:: Description of the task ::
Of the entries below, restate word for word only the section that runs from the line with "- **趋势分析**：学习效果随时间变化趋势" to the line with "#### 4.1.3 练习流程", counting both ends.

:: Data to examine ::

################

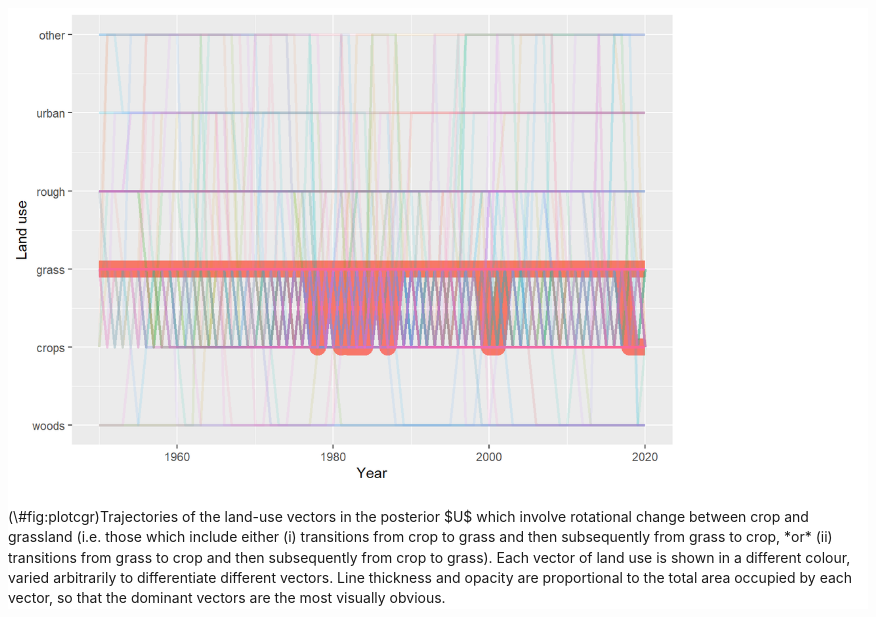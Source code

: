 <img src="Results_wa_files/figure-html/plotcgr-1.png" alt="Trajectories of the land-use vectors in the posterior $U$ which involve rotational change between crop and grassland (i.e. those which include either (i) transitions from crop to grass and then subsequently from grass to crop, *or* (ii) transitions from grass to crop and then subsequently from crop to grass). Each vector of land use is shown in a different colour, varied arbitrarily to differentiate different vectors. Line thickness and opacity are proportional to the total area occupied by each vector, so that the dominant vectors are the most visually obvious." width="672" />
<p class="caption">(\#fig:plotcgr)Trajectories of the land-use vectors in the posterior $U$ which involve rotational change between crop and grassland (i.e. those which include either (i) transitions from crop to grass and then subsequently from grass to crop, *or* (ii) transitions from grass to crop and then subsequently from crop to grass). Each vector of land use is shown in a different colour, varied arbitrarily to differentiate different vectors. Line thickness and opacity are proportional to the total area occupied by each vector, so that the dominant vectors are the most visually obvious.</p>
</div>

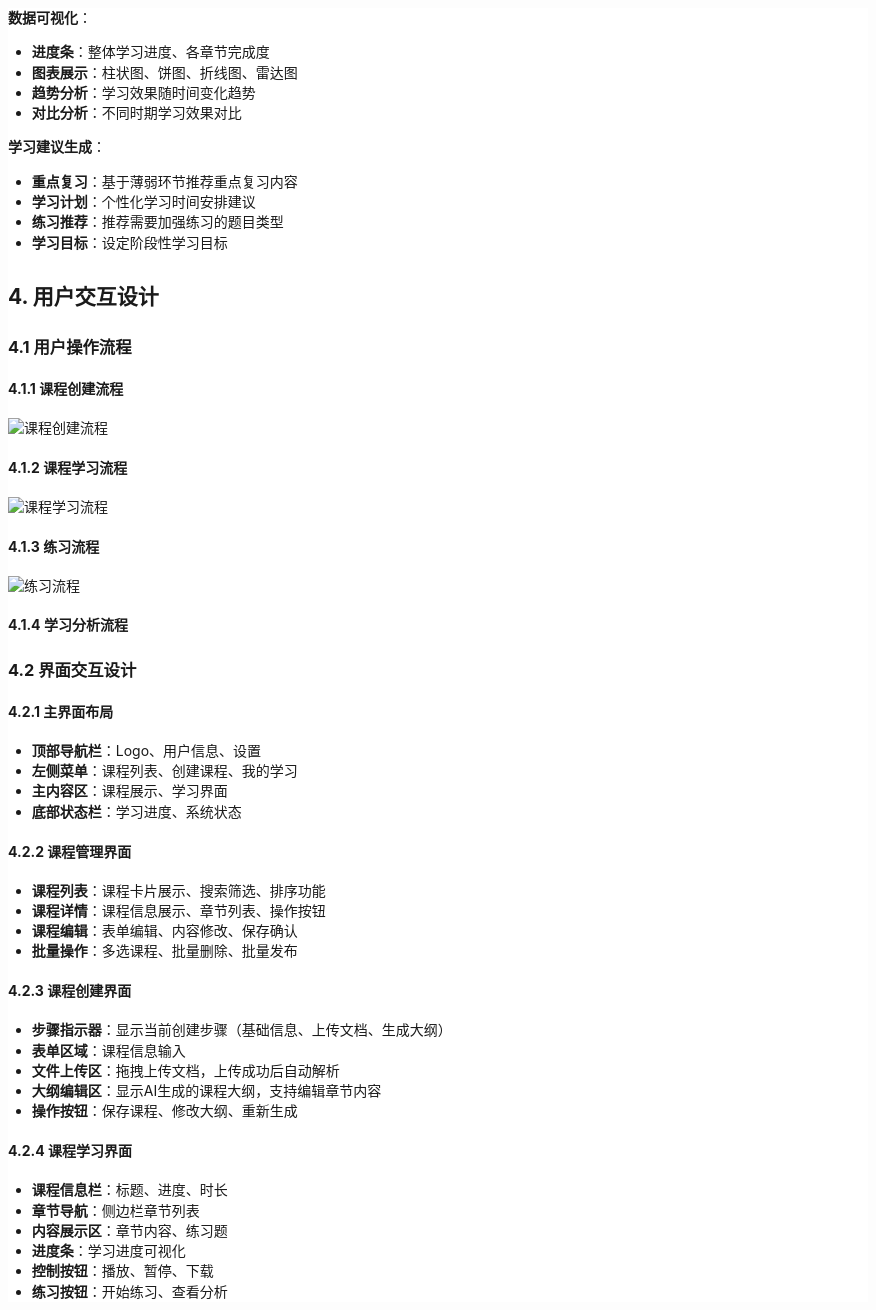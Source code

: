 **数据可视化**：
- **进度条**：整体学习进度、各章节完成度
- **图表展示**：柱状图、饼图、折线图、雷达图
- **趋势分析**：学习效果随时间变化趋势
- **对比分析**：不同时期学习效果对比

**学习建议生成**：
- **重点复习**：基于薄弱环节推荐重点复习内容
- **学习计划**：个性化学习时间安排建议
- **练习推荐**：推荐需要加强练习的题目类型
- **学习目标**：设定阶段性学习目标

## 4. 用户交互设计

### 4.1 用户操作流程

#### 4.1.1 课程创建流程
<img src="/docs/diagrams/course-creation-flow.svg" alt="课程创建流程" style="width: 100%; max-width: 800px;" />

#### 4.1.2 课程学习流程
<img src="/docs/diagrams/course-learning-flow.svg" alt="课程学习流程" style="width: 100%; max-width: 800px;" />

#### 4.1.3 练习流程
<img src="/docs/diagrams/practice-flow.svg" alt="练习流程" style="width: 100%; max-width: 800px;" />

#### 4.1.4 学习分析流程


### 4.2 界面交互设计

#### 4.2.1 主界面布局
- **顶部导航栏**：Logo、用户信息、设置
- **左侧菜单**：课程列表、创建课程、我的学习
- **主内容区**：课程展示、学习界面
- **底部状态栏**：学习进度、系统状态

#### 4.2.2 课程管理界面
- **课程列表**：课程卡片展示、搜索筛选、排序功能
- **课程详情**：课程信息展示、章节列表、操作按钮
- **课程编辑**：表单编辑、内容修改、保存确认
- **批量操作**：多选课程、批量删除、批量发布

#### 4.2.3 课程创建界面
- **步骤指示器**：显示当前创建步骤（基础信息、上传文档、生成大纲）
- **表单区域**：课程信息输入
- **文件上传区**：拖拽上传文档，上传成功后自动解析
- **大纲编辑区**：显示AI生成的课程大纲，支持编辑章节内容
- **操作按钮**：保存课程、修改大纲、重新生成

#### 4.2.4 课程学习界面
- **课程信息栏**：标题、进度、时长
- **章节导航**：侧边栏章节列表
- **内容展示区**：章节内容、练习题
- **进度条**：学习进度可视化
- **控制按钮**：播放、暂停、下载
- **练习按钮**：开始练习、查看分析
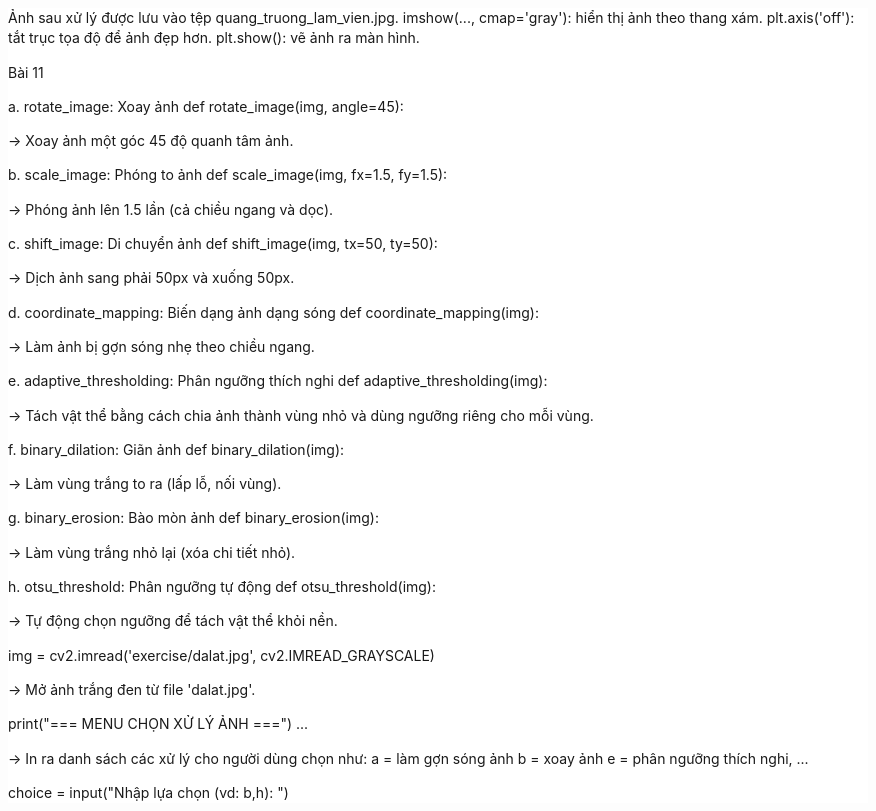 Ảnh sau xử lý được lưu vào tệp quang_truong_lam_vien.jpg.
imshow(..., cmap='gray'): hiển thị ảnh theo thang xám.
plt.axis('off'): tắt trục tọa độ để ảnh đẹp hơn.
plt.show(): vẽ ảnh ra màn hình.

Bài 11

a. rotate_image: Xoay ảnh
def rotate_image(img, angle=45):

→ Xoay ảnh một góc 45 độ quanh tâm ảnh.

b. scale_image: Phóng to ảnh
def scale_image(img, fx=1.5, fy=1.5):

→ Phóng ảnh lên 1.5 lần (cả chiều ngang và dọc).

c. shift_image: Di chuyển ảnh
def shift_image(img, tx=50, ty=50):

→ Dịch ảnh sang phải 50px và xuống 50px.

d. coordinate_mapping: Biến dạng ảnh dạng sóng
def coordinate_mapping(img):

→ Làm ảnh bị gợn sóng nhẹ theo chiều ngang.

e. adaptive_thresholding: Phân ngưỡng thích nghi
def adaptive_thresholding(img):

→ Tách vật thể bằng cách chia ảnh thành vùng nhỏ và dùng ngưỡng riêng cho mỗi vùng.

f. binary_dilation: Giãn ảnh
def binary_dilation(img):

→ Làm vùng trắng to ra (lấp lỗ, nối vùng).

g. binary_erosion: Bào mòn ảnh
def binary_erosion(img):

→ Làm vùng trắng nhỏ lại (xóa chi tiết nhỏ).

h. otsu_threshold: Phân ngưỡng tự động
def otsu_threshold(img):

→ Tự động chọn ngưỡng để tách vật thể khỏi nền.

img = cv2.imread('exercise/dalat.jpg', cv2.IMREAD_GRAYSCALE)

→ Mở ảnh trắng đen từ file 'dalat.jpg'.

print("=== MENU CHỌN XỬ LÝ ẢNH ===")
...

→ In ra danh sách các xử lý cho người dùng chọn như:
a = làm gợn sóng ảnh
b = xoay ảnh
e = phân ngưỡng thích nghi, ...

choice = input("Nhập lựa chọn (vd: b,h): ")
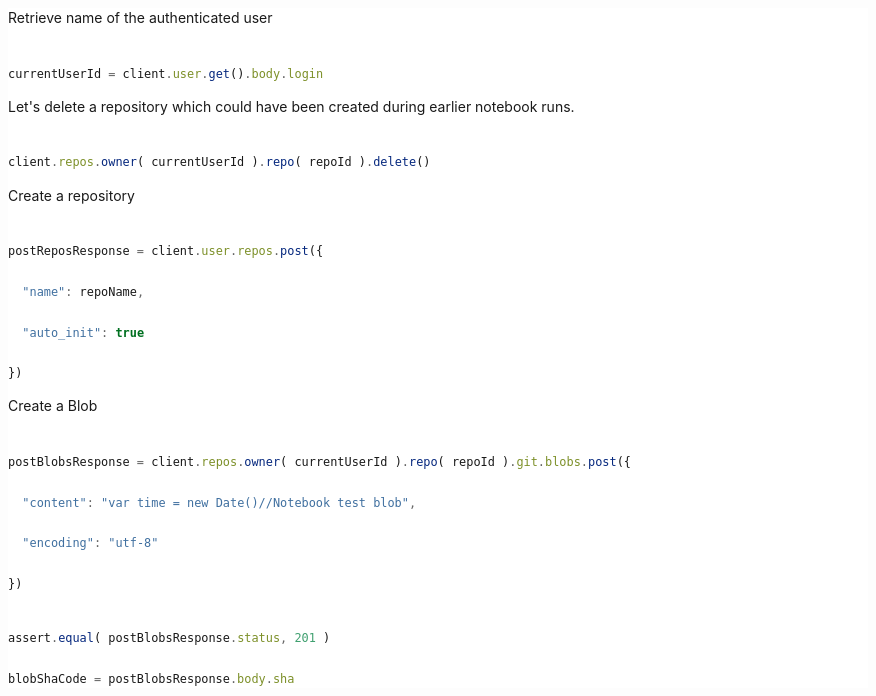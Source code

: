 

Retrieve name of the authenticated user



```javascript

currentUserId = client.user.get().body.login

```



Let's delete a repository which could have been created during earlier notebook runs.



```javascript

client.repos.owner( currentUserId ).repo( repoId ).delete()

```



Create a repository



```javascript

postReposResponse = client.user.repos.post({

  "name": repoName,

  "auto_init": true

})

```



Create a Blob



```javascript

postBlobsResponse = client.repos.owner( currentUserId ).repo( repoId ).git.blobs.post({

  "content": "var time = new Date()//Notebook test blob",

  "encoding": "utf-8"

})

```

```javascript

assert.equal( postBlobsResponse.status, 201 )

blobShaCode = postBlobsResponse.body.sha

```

################

:: Response to the exercise ::
- **趋势分析**：学习效果随时间变化趋势
- **对比分析**：不同时期学习效果对比

**学习建议生成**：
- **重点复习**：基于薄弱环节推荐重点复习内容
- **学习计划**：个性化学习时间安排建议
- **练习推荐**：推荐需要加强练习的题目类型
- **学习目标**：设定阶段性学习目标

## 4. 用户交互设计

### 4.1 用户操作流程

#### 4.1.1 课程创建流程
<img src="/docs/diagrams/course-creation-flow.svg" alt="课程创建流程" style="width: 100%; max-width: 800px;" />

#### 4.1.2 课程学习流程
<img src="/docs/diagrams/course-learning-flow.svg" alt="课程学习流程" style="width: 100%; max-width: 800px;" />

#### 4.1.3 练习流程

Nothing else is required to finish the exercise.